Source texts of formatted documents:
════

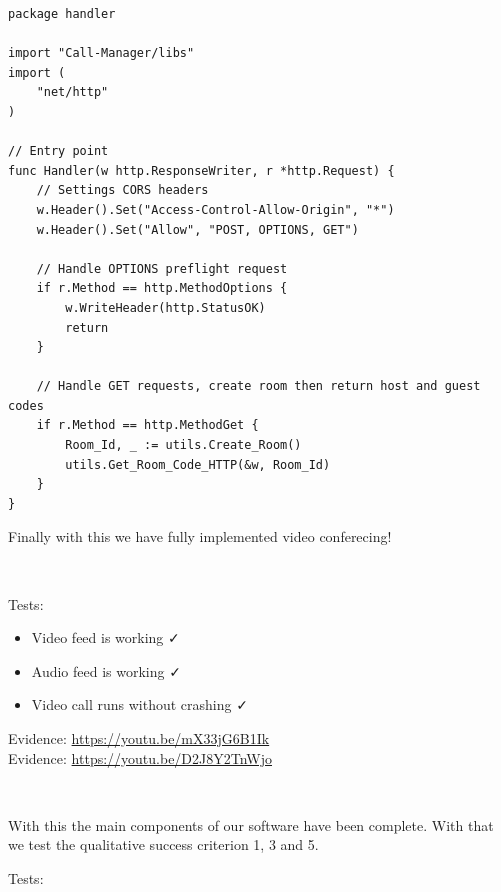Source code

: \begin{verbatim}
package handler

import "Call-Manager/libs"
import (
	"net/http"
)

// Entry point
func Handler(w http.ResponseWriter, r *http.Request) {
	// Settings CORS headers
	w.Header().Set("Access-Control-Allow-Origin", "*")
	w.Header().Set("Allow", "POST, OPTIONS, GET")

	// Handle OPTIONS preflight request
	if r.Method == http.MethodOptions {
		w.WriteHeader(http.StatusOK)
		return
	}

    // Handle GET requests, create room then return host and guest codes
    if r.Method == http.MethodGet {
    	Room_Id, _ := utils.Create_Room()
        utils.Get_Room_Code_HTTP(&w, Room_Id)
    }
}
\end{verbatim}

Finally with this we have fully implemented video conferecing!

{\color{gray} \hrulefill} \\ \vspace{0.2cm}

{\sffamily Tests:}

\begin{itemize}
  \item Video feed is working \faCheck \\
  \item Audio feed is working \faCheck \\
  \item Video call runs without crashing \faCheck \\
\end{itemize}

{\sffamily Evidence: } \url{https://youtu.be/mX33jG6B1Ik} \\ \vspace{0.2cm}
{\sffamily Evidence: } \url{https://youtu.be/D2J8Y2TnWjo} \\ \vspace{0.2cm}

{\color{gray} \hrulefill} \\ \vspace{0.2cm}

With this the main components of our software have
been complete. With that we test the qualitative
success criterion 1, 3 and 5. \\ \vspace{0.2cm}

{\sffamily Tests:}

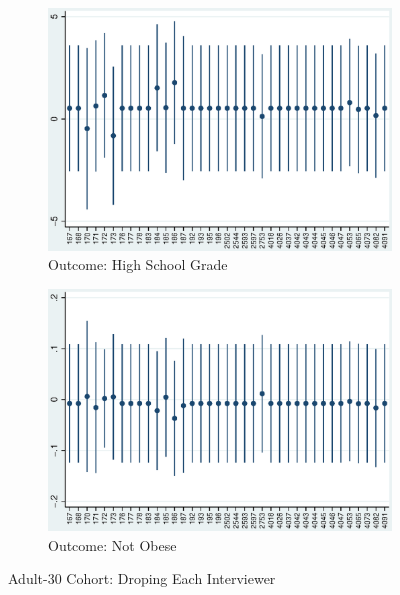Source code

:     \begin{figure}[H]
      \centering
        \begin{subfigure}[t]{0.81\textwidth}
          \includegraphics[width=\textwidth]{../../../output/image/coef-interviewer-adult30-votoMaturita.eps}       
\caption{Outcome: High School Grade}        
        \end{subfigure}
        \begin{subfigure}[t]{0.81\textwidth}
          \includegraphics[width=\textwidth]{../../../output/image/coef-interviewer-adult30-BMI_obese.eps}       
 \caption{Outcome: Not Obese}        
        \end{subfigure}
      \caption{Adult-30 Cohort: Droping Each Interviewer}  \label{fig:adult30-sensitivity-interviewer}
    \end{figure}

════

> _Problem to solve_
Reproduce the entries above without change, omitting all pictures.

> _Completed task_
Source code

: \begin{verbatim}
package handler

import "Call-Manager/libs"
import (
	"net/http"
)

// Entry point
func Handler(w http.ResponseWriter, r *http.Request) {
	// Settings CORS headers
	w.Header().Set("Access-Control-Allow-Origin", "*")
	w.Header().Set("Allow", "POST, OPTIONS, GET")

	// Handle OPTIONS preflight request
	if r.Method == http.MethodOptions {
		w.WriteHeader(http.StatusOK)
		return
	}

    // Handle GET requests, create room then return host and guest codes
    if r.Method == http.MethodGet {
    	Room_Id, _ := utils.Create_Room()
        utils.Get_Room_Code_HTTP(&w, Room_Id)
    }
}
\end{verbatim}

Finally with this we have fully implemented video conferecing!

{\color{gray} \hrulefill} \\ \vspace{0.2cm}

{\sffamily Tests:}

\begin{itemize}
  \item Video feed is working \faCheck \\
  \item Audio feed is working \faCheck \\
  \item Video call runs without crashing \faCheck \\
\end{itemize}

{\sffamily Evidence: } \url{https://youtu.be/mX33jG6B1Ik} \\ \vspace{0.2cm}
{\sffamily Evidence: } \url{https://youtu.be/D2J8Y2TnWjo} \\ \vspace{0.2cm}

{\color{gray} \hrulefill} \\ \vspace{0.2cm}

With this the main components of our software have
been complete. With that we test the qualitative
success criterion 1, 3 and 5. \\ \vspace{0.2cm}

{\sffamily Tests:}

Source code

:     \begin{figure}[H]
      \centering
        \begin{subfigure}[t]{0.81\textwidth}
          \includegraphics[width=\textwidth]{../../../output/image/coef-interviewer-adult30-votoMaturita.eps}       
\caption{Outcome: High School Grade}        
        \end{subfigure}
        \begin{subfigure}[t]{0.81\textwidth}
          \includegraphics[width=\textwidth]{../../../output/image/coef-interviewer-adult30-BMI_obese.eps}       
 \caption{Outcome: Not Obese}        
        \end{subfigure}
      \caption{Adult-30 Cohort: Droping Each Interviewer}  \label{fig:adult30-sensitivity-interviewer}
    \end{figure}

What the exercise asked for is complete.